■ EXERCISE DESCRIPTION
Report every line of the data that includes "docker".

Records excerpted from a collection:
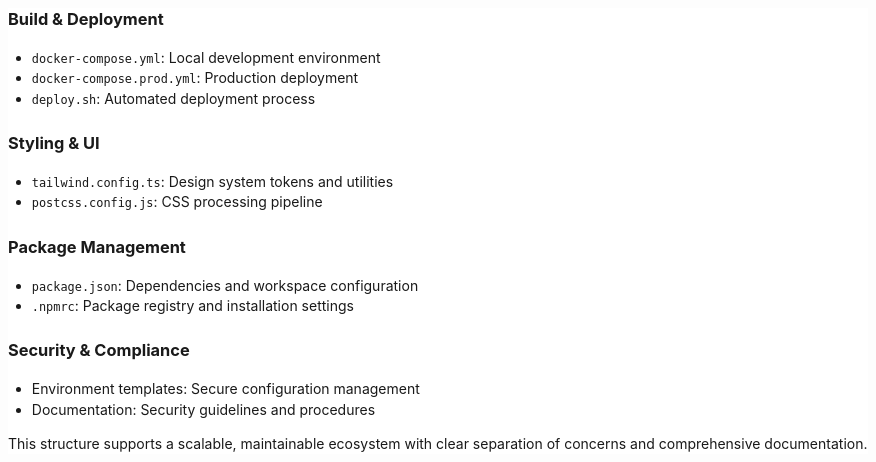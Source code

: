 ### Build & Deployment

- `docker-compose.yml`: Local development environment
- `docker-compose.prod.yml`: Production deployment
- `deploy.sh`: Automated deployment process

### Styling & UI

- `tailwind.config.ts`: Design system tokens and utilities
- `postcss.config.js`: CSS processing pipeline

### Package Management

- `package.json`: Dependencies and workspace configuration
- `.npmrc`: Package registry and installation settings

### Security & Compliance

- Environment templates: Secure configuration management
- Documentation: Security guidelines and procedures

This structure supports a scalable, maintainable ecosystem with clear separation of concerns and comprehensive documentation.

* * *

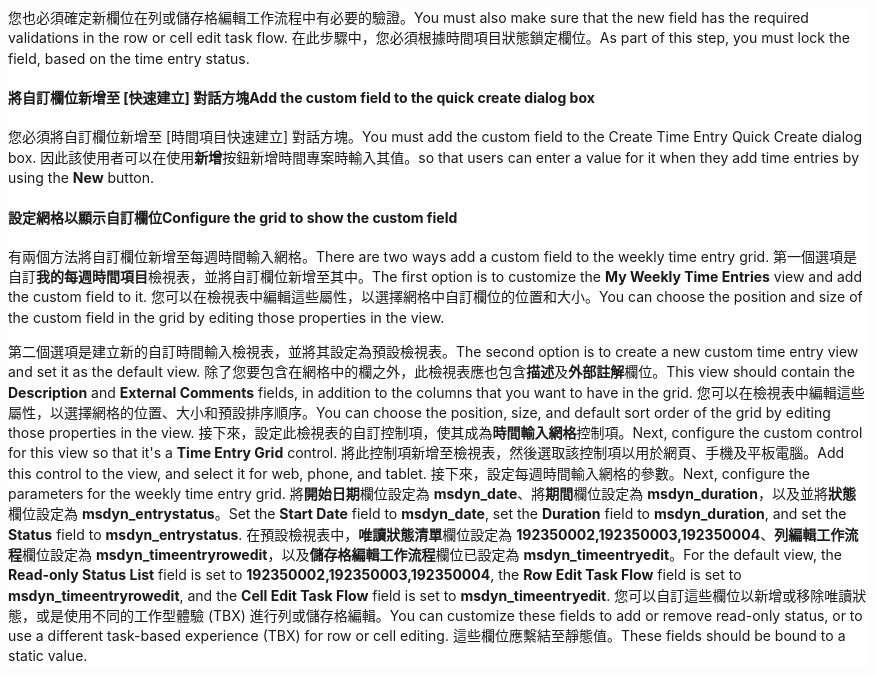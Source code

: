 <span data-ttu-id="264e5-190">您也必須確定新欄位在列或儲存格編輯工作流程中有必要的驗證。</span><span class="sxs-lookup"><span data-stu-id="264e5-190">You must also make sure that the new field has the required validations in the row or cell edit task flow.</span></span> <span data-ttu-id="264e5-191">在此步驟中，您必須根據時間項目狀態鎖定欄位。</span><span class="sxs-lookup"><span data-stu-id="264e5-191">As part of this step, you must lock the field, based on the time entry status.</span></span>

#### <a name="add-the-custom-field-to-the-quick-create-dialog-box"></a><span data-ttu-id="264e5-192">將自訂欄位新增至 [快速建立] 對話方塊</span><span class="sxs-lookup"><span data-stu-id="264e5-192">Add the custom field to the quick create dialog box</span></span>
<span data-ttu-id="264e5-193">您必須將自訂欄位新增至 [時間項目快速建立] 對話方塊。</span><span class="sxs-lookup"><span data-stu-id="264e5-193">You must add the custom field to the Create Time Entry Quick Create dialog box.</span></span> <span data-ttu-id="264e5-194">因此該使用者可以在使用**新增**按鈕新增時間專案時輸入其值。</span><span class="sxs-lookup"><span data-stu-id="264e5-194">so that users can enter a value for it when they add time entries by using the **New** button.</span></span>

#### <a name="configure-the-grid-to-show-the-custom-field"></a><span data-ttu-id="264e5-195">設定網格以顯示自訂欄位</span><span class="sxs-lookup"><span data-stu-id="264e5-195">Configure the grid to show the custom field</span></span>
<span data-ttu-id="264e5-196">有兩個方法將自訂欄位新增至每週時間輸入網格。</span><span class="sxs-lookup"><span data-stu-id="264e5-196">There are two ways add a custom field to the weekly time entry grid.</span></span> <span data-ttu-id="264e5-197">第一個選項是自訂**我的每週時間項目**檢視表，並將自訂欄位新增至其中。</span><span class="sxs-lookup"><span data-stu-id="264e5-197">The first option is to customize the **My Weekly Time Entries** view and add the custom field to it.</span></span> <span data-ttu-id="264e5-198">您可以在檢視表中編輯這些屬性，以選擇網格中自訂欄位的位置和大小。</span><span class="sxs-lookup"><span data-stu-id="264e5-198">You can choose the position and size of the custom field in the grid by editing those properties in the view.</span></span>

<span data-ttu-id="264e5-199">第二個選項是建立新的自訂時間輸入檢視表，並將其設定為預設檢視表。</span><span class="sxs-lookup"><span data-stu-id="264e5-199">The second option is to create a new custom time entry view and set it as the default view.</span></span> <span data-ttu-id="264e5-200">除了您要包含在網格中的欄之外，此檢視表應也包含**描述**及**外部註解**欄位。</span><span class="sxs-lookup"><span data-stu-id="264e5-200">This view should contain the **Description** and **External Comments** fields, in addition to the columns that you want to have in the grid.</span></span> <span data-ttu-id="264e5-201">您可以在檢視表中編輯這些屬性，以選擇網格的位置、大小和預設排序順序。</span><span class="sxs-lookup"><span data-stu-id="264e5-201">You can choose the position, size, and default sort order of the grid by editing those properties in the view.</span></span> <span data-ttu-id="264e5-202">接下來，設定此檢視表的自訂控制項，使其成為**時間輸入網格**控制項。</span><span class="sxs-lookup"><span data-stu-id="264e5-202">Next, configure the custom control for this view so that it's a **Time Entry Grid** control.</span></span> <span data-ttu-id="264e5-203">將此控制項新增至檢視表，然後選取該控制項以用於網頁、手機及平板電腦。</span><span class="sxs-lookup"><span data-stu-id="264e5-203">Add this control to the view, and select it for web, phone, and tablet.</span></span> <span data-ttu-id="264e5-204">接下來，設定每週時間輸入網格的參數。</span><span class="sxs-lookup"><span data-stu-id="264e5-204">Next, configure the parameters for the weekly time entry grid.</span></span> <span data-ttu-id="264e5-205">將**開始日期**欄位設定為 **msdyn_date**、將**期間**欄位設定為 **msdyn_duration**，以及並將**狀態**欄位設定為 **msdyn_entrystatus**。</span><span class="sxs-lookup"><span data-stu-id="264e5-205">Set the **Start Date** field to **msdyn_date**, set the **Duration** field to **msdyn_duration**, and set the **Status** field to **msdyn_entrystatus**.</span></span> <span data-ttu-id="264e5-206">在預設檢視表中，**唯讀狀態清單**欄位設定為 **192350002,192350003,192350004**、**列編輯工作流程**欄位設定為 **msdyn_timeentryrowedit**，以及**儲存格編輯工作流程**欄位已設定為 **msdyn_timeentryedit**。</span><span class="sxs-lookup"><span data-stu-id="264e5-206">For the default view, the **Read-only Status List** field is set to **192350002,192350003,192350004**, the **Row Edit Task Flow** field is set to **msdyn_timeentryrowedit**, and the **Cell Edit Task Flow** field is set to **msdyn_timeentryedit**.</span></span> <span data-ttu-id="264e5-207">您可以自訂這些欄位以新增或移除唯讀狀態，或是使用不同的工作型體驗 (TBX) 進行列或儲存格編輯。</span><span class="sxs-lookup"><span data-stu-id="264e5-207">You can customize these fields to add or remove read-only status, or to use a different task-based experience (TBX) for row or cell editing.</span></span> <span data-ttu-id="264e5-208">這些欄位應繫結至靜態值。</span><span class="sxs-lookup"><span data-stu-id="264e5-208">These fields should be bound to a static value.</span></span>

■ SOLVED PROBLEM
- `docker-compose.yml`: Local development environment
- `docker-compose.prod.yml`: Production deployment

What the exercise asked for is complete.